**Aim of the task:** What you need to produce from the material below is an exact transcription of the lines from the one with "- **Memory Management**: Proper" through the one with "## 🐛 Troubleshooting", both included, and no other line.

**Source information:**
◆ ◆ ◆ ◆ ◆

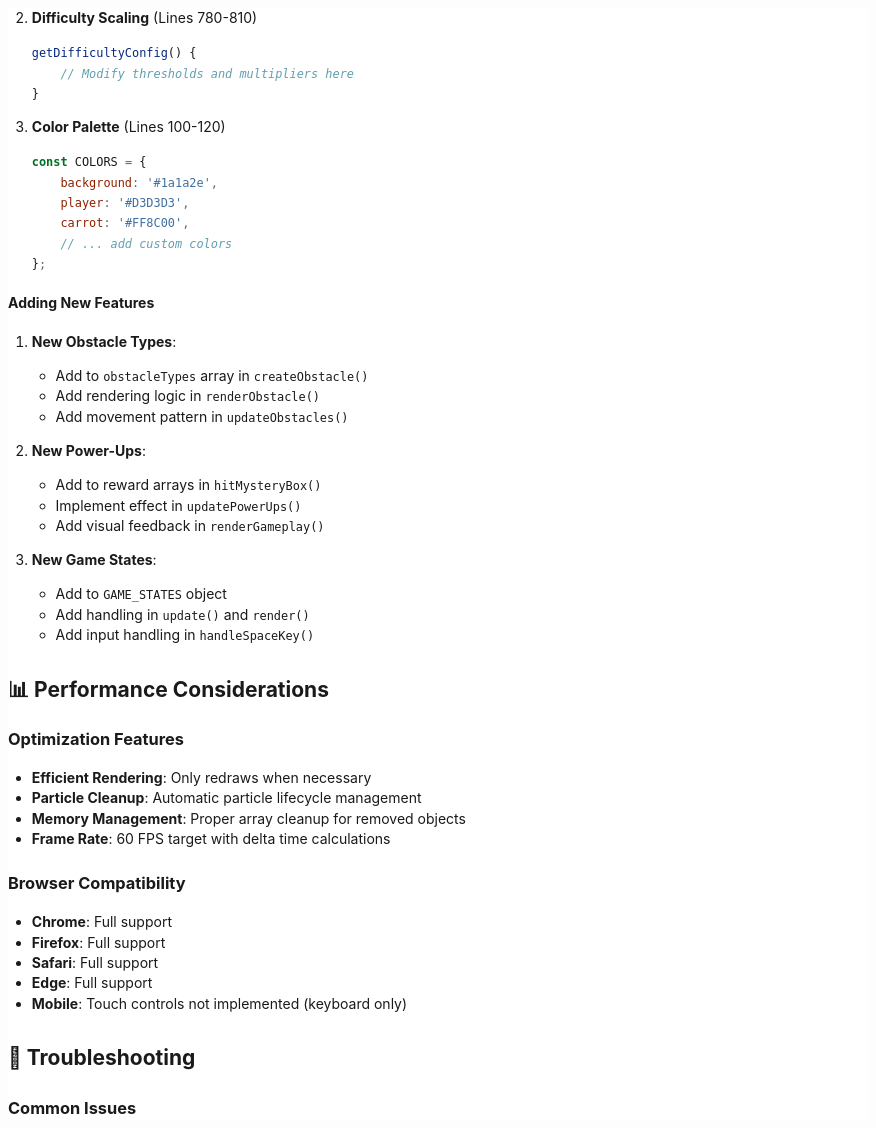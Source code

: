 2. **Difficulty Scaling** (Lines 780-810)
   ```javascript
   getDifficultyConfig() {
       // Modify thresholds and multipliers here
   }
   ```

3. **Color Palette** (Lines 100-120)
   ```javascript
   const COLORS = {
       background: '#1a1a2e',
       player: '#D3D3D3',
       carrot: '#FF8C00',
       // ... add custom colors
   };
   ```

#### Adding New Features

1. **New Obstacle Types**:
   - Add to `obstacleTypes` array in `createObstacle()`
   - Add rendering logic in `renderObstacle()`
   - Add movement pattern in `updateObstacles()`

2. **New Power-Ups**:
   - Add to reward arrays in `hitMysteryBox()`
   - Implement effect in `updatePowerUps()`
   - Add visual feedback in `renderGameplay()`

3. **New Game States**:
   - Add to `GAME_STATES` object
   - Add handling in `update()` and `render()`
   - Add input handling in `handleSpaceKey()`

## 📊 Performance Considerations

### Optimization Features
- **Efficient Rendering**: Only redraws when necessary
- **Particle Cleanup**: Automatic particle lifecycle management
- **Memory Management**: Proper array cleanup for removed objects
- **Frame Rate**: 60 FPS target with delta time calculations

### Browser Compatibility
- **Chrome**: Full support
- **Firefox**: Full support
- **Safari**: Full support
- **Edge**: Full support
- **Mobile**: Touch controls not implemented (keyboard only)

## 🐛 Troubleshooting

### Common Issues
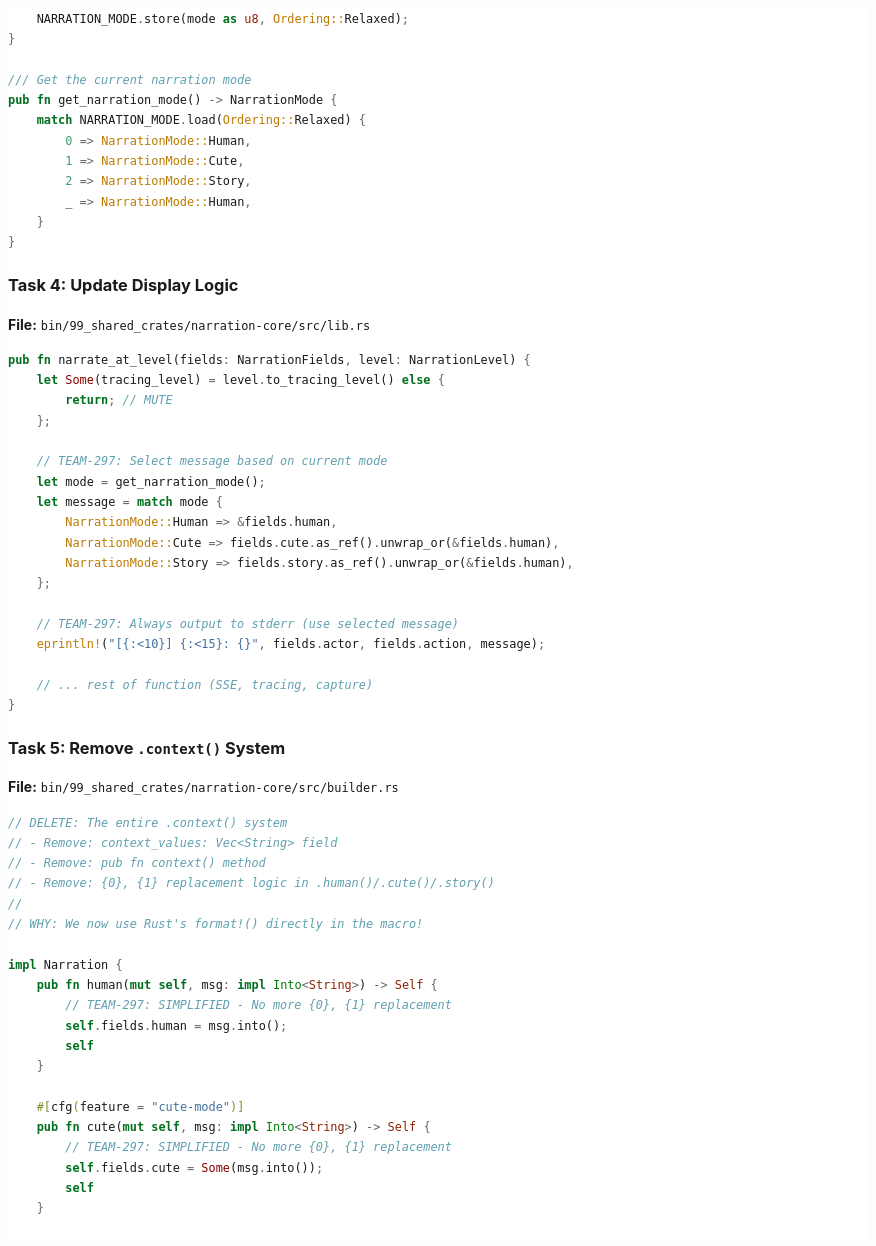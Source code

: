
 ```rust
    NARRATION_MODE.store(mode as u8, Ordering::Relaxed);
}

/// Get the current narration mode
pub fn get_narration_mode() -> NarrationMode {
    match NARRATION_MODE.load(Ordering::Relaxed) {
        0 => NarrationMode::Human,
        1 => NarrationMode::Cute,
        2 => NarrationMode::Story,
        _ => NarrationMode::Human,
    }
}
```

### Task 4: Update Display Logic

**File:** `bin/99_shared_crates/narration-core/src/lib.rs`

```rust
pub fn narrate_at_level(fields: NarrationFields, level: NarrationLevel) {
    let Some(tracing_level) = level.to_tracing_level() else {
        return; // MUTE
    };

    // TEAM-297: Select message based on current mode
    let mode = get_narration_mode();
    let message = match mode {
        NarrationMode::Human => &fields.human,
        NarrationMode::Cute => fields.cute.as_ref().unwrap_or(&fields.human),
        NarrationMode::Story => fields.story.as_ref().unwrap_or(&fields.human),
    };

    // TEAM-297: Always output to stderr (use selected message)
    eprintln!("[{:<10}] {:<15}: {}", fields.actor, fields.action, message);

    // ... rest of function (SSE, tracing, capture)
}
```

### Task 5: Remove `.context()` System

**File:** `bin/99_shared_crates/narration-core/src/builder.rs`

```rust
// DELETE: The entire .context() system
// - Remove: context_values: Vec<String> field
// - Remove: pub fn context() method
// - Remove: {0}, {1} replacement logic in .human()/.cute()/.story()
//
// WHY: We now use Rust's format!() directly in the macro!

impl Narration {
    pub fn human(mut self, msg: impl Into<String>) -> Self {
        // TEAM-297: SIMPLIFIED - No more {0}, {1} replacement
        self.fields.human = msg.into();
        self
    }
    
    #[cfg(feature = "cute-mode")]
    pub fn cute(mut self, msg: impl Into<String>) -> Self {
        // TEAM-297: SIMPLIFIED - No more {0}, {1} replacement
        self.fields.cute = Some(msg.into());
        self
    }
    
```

◆ ◆ ◆ ◆ ◆

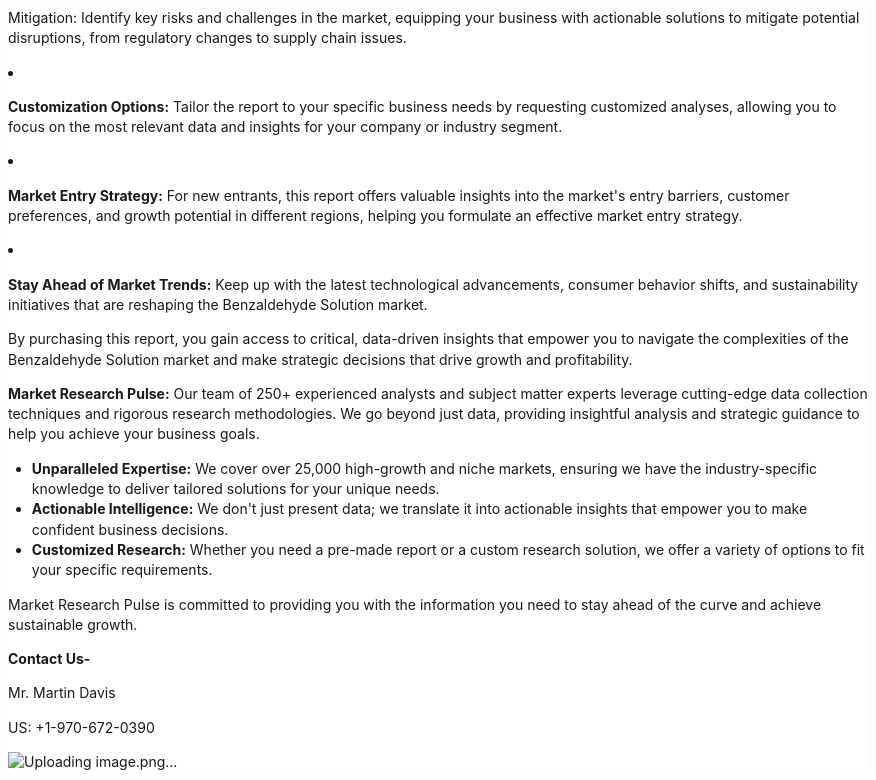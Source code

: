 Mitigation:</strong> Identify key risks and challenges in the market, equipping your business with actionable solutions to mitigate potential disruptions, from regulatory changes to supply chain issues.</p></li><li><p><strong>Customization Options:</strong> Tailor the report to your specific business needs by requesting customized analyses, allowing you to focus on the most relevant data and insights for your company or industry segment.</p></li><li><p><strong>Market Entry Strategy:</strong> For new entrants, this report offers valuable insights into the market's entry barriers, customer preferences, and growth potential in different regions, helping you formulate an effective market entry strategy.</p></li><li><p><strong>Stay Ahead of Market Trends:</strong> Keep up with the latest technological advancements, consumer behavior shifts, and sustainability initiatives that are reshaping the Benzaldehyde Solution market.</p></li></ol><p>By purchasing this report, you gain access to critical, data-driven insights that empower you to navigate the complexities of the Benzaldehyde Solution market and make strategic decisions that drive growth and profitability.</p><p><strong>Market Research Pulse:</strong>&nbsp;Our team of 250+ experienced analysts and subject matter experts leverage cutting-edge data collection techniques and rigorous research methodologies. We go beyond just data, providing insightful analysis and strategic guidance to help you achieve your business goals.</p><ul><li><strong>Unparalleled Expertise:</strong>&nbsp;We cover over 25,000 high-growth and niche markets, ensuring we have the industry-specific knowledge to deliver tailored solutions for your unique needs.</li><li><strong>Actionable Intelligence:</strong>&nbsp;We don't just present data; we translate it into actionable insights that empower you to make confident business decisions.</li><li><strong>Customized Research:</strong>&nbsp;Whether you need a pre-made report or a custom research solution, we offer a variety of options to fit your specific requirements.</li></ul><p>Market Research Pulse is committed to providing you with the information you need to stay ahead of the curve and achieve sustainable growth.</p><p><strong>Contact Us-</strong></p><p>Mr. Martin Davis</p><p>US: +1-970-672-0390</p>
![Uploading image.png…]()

◆ ◆ ◆ ◆ ◆

**Solution to this task:**
- **Memory Management**: Proper array cleanup for removed objects
- **Frame Rate**: 60 FPS target with delta time calculations

### Browser Compatibility
- **Chrome**: Full support
- **Firefox**: Full support
- **Safari**: Full support
- **Edge**: Full support
- **Mobile**: Touch controls not implemented (keyboard only)

## 🐛 Troubleshooting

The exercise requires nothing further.